In his excellent book The Quote Verifier, quotation expert Ralph Keyes says: “When Graham’s original column was reprinted in Baseball Digest that fall, Durocher’s reference to nice guys finishing in ‘seventh place’ had been changed to ‘last place.’…Before long Leo’s credo was bumper-stickered into ‘Nice guys finish last.’”

Over the years, some books of quotations have given Durocher credit for the “bumper sticker” version of the famed quote, while others cite it as “attributed” or as a paraphrase of what he said.

Durocher himself helped confuse the facts. Initially, he denied saying “Nice guys finish last.” But after it became famous, he embraced it. He even used it as the title of his autobiography (first published in 1975). And, in that, he gave a possibly revisionist version of what he said on July 6, 1946, which differs from what sportswriter Graham originally reported.

Here’s Durocher’s recollection from his book:

[T]he Giants, led by Mel Ott, began to come out of their dugouts…I called off his players’ names as they came marching up the steps behind him, “Walker, Cooper, Mize, Marshall, Kerr, Gordon, Thompson. Take a look at them. All nice guys. They’ll finish last. Nice guys. Finish last…Give me some scratching, diving hungry ballplayers who came to kill you…That’s the kind of guy I want playing for me.”

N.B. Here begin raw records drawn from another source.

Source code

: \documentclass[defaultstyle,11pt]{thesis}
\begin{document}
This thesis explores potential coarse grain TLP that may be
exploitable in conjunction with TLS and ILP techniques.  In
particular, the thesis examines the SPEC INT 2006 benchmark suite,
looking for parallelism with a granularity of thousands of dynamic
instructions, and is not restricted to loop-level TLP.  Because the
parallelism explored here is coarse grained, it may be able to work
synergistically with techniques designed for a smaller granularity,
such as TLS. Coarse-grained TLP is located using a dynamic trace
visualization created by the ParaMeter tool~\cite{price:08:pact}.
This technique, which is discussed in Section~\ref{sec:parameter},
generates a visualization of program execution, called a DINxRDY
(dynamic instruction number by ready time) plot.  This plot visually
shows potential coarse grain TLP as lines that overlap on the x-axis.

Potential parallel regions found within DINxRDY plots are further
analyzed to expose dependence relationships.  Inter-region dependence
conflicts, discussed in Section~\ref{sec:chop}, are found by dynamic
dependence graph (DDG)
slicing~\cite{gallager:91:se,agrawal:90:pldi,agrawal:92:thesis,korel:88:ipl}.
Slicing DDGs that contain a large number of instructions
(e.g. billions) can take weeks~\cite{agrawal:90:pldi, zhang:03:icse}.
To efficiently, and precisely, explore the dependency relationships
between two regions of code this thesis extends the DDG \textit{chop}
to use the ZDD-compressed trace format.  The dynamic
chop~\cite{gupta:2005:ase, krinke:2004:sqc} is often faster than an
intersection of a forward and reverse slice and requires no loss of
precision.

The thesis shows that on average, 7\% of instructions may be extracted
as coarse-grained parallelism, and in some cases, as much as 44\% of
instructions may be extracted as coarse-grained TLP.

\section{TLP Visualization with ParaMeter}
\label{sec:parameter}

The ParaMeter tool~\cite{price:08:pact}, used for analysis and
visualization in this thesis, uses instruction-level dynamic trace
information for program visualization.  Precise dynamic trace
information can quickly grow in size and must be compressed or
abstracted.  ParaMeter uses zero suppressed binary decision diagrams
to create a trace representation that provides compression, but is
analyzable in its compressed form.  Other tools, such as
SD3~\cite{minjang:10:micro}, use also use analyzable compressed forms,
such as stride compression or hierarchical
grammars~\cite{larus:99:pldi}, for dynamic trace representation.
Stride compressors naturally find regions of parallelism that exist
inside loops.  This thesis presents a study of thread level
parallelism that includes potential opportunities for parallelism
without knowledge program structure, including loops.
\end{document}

So, was Durocher’s version correct or was Graham’s? I don’t know, but I’ll add a couple of other pieces to the puzzle, based on my own recent Internet searches of newspaper archives.

In an article published on August 12, 1946 in the Uniontown, Pennsylvania Morning Herald, sports editor Jimmy Gismondi wrote that Dodgers fans “back up their manager [Durocher] when he leaps from his dugout to scream at an ump. ‘Nice guys don’t win pennants,’ the Dodger fans say. And sometimes we think they’re right. How’s Mel Ott doing these days?”

I also found an Associated Press article dated August 13, 1946, written by AP Sports Editor Frank Eck. In it, he said: “Brooklyn fans like their baseball rough. They remember when their heroes were second division duds six straight years in the thirties. But now they have a rough and tumble group to cheer and they love Durocher for saying: ‘Nice guys don’t win pennants.’”

So those articles clearly suggest that “Nice guys don’t win pennants” was a saying commonly used by Durocher and Dodgers fans at the time.

Then I found two news stories from 1948 commenting on a recent article Leo Durocher had written. Durocher’s article was published in the April 1948 issue of Cosmopolitan magazine. The title of the article was “Nice Guys Finish Last.”

Was that title chosen by Durocher based on a quote he coined — or was it created by an editor at Cosmopolitan, who may be the real coiner of the line that Durocher later claimed as his?